Start of Available data

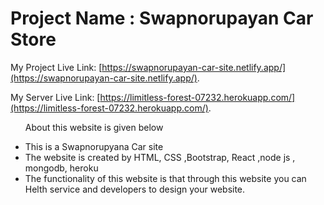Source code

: # Project Name : Swapnorupayan Car Store


My Project Live Link: [https://swapnorupayan-car-site.netlify.app/](https://swapnorupayan-car-site.netlify.app/).

My Server Live Link: [https://limitless-forest-07232.herokuapp.com/](https://limitless-forest-07232.herokuapp.com/).

<ul>
<p>About this website is given below</p>
            <li>This is a Swapnorupyana Car  site</li>
            <li>The website is created by HTML, CSS ,Bootstrap, React ,node js , mongodb, heroku</li>
            <li>The functionality of this website is that through this website you can Helth service and developers to design your website.</li>
        </ul>


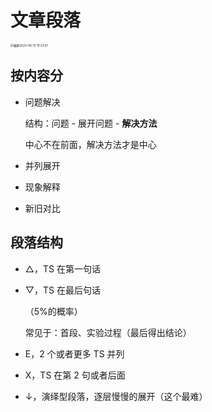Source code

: # 文章段落

<img src="https://cdn.jsdelivr.net/gh/davidliuk/images@master/blog/%E6%88%AA%E5%B1%8F2023-06-10%2010.33.07.png" alt="截屏2023-06-10 10.33.07" style="zoom:33%;" />

## 按内容分

- 问题解决

  结构：问题 - 展开问题 - **解决方法**

  中心不在前面，解决方法才是中心

- 并列展开

- 现象解释

- 新旧对比

## 段落结构

- △，TS 在第一句话
- ▽，TS 在最后句话

  （5%的概率）

  常见于：首段、实验过程（最后得出结论）

- E，2 个或者更多 TS 并列
- X，TS 在第 2 句或者后面
- $\downarrow$，演绎型段落，逐层慢慢的展开（这个最难）
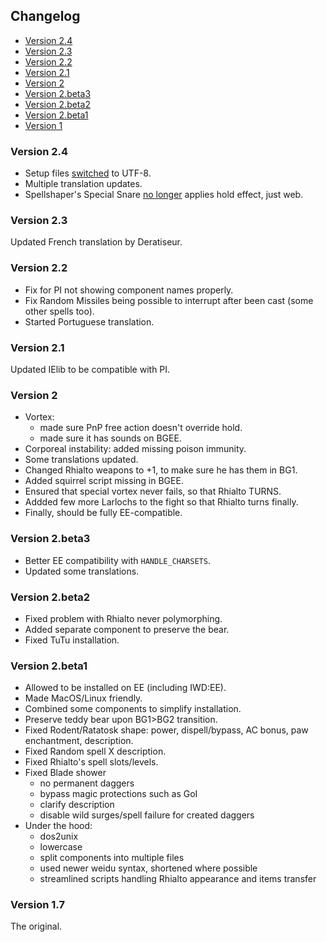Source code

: ## Changelog

- [Version 2.4](#version-24)
- [Version 2.3](#version-23)
- [Version 2.2](#version-22)
- [Version 2.1](#version-21)
- [Version 2](#version-2)
- [Version 2.beta3](#version-2.beta3)
- [Version 2.beta2](#version-2.beta2)
- [Version 2.beta1](#version-2.beta1)
- [Version 1](#version-1)

### Version 2.4

- Setup files [switched](https://github.com/BGforgeNet/bg2-wildmage/issues/30) to UTF-8.
- Multiple translation updates.
- Spellshaper's Special Snare [no longer](https://github.com/BGforgeNet/bg2-wildmage/issues/27) applies hold effect, just web.

### Version 2.3

Updated French translation by Deratiseur.

### Version 2.2

- Fix for PI not showing component names properly.
- Fix Random Missiles being possible to interrupt after been cast (some other spells too).
- Started Portuguese translation.

### Version 2.1

Updated IElib to be compatible with PI.

### Version 2

- Vortex:
  - made sure PnP free action doesn't override hold.
  - made sure it has sounds on BGEE.
- Corporeal instability: added missing poison immunity.
- Some translations updated.
- Changed Rhialto weapons to +1, to make sure he has them in BG1.
- Added squirrel script missing in BGEE.
- Ensured that special vortex never fails, so that Rhialto TURNS.
- Addded few more Larlochs to the fight so that Rhialto turns finally.
- Finally, should be fully EE-compatible.

### Version 2.beta3

- Better EE compatibility with `HANDLE_CHARSETS`.
- Updated some translations.

### Version 2.beta2

- Fixed problem with Rhialto never polymorphing.
- Added separate component to preserve the bear.
- Fixed TuTu installation.

### Version 2.beta1

- Allowed to be installed on EE (including IWD:EE).
- Made MacOS/Linux friendly.
- Combined some components to simplify installation.
- Preserve teddy bear upon BG1>BG2 transition.
- Fixed Rodent/Ratatosk shape: power, dispell/bypass, AC bonus, paw enchantment, description.
- Fixed Random spell X description.
- Fixed Rhialto's spell slots/levels.
- Fixed Blade shower
  - no permanent daggers
  - bypass magic protections such as GoI
  - clarify description
  - disable wild surges/spell failure for created daggers
- Under the hood:
  - dos2unix
  - lowercase
  - split components into multiple files
  - used newer weidu syntax, shortened where possible
  - streamlined scripts handling Rhialto appearance and items transfer

### Version 1.7

The original.
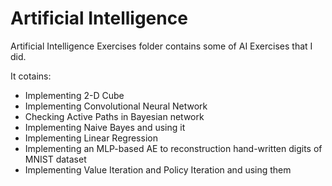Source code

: # Artificial Intelligence

Artificial Intelligence Exercises folder contains some of AI Exercises that I did.

It cotains:

* Implementing 2-D Cube
* Implementing Convolutional Neural Network
* Checking Active Paths in Bayesian network
* Implementing Naive Bayes and using it
* Implementing Linear Regression
* Implementing an MLP-based AE to reconstruction hand-written digits of MNIST dataset
* Implementing Value Iteration and Policy Iteration and using them
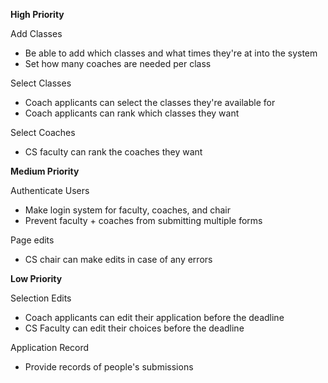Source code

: **High Priority**

Add Classes
- Be able to add which classes and what times they're at into the system
- Set how many coaches are needed per class

Select Classes
- Coach applicants can select the classes they're available for
- Coach applicants can rank which classes they want

Select Coaches
- CS faculty can rank the coaches they want

**Medium Priority**

Authenticate Users
- Make login system for faculty, coaches, and chair
- Prevent faculty + coaches from submitting multiple forms

Page edits
- CS chair can make edits in case of any errors

**Low Priority**

Selection Edits
- Coach applicants can edit their application before the deadline
- CS Faculty can edit their choices before the deadline

Application Record
-  Provide records of people's submissions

End of Available data

**To do:** The expected output is each entry given again word for word, with pictures dropped.

**Solution to the exercise:**
Source code

: # Project Name : Swapnorupayan Car Store


My Project Live Link: [https://swapnorupayan-car-site.netlify.app/](https://swapnorupayan-car-site.netlify.app/).

My Server Live Link: [https://limitless-forest-07232.herokuapp.com/](https://limitless-forest-07232.herokuapp.com/).

<ul>
<p>About this website is given below</p>
            <li>This is a Swapnorupyana Car  site</li>
            <li>The website is created by HTML, CSS ,Bootstrap, React ,node js , mongodb, heroku</li>
            <li>The functionality of this website is that through this website you can Helth service and developers to design your website.</li>
        </ul>


Source code

: # 文章段落

<img src="https://cdn.jsdelivr.net/gh/davidliuk/images@master/blog/%E6%88%AA%E5%B1%8F2023-06-10%2010.33.07.png" alt="截屏2023-06-10 10.33.07" style="zoom:33%;" />

## 按内容分

- 问题解决

  结构：问题 - 展开问题 - **解决方法**

  中心不在前面，解决方法才是中心

- 并列展开

- 现象解释

- 新旧对比

## 段落结构

- △，TS 在第一句话
- ▽，TS 在最后句话

  （5%的概率）

  常见于：首段、实验过程（最后得出结论）

- E，2 个或者更多 TS 并列
- X，TS 在第 2 句或者后面
- $\downarrow$，演绎型段落，逐层慢慢的展开（这个最难）
Source code

: ## Changelog

- [Version 2.4](#version-24)
- [Version 2.3](#version-23)
- [Version 2.2](#version-22)
- [Version 2.1](#version-21)
- [Version 2](#version-2)
- [Version 2.beta3](#version-2.beta3)
- [Version 2.beta2](#version-2.beta2)
- [Version 2.beta1](#version-2.beta1)
- [Version 1](#version-1)

### Version 2.4

- Setup files [switched](https://github.com/BGforgeNet/bg2-wildmage/issues/30) to UTF-8.
- Multiple translation updates.
- Spellshaper's Special Snare [no longer](https://github.com/BGforgeNet/bg2-wildmage/issues/27) applies hold effect, just web.

### Version 2.3

Updated French translation by Deratiseur.

### Version 2.2

- Fix for PI not showing component names properly.
- Fix Random Missiles being possible to interrupt after been cast (some other spells too).
- Started Portuguese translation.

### Version 2.1

Updated IElib to be compatible with PI.

### Version 2

- Vortex:
  - made sure PnP free action doesn't override hold.
  - made sure it has sounds on BGEE.
- Corporeal instability: added missing poison immunity.
- Some translations updated.
- Changed Rhialto weapons to +1, to make sure he has them in BG1.
- Added squirrel script missing in BGEE.
- Ensured that special vortex never fails, so that Rhialto TURNS.
- Addded few more Larlochs to the fight so that Rhialto turns finally.
- Finally, should be fully EE-compatible.

### Version 2.beta3

- Better EE compatibility with `HANDLE_CHARSETS`.
- Updated some translations.

### Version 2.beta2

- Fixed problem with Rhialto never polymorphing.
- Added separate component to preserve the bear.
- Fixed TuTu installation.

### Version 2.beta1

- Allowed to be installed on EE (including IWD:EE).
- Made MacOS/Linux friendly.
- Combined some components to simplify installation.
- Preserve teddy bear upon BG1>BG2 transition.
- Fixed Rodent/Ratatosk shape: power, dispell/bypass, AC bonus, paw enchantment, description.
- Fixed Random spell X description.
- Fixed Rhialto's spell slots/levels.
- Fixed Blade shower
  - no permanent daggers
  - bypass magic protections such as GoI
  - clarify description
  - disable wild surges/spell failure for created daggers
- Under the hood:
  - dos2unix
  - lowercase
  - split components into multiple files
  - used newer weidu syntax, shortened where possible
  - streamlined scripts handling Rhialto appearance and items transfer

### Version 1.7

The original.
Source code

: # Artificial Intelligence

Artificial Intelligence Exercises folder contains some of AI Exercises that I did.

It cotains:

* Implementing 2-D Cube
* Implementing Convolutional Neural Network
* Checking Active Paths in Bayesian network
* Implementing Naive Bayes and using it
* Implementing Linear Regression
* Implementing an MLP-based AE to reconstruction hand-written digits of MNIST dataset
* Implementing Value Iteration and Policy Iteration and using them
Source code

: **High Priority**

Add Classes
- Be able to add which classes and what times they're at into the system
- Set how many coaches are needed per class

Select Classes
- Coach applicants can select the classes they're available for
- Coach applicants can rank which classes they want

Select Coaches
- CS faculty can rank the coaches they want

**Medium Priority**

Authenticate Users
- Make login system for faculty, coaches, and chair
- Prevent faculty + coaches from submitting multiple forms

Page edits
- CS chair can make edits in case of any errors

**Low Priority**

Selection Edits
- Coach applicants can edit their application before the deadline
- CS Faculty can edit their choices before the deadline

Application Record
-  Provide records of people's submissions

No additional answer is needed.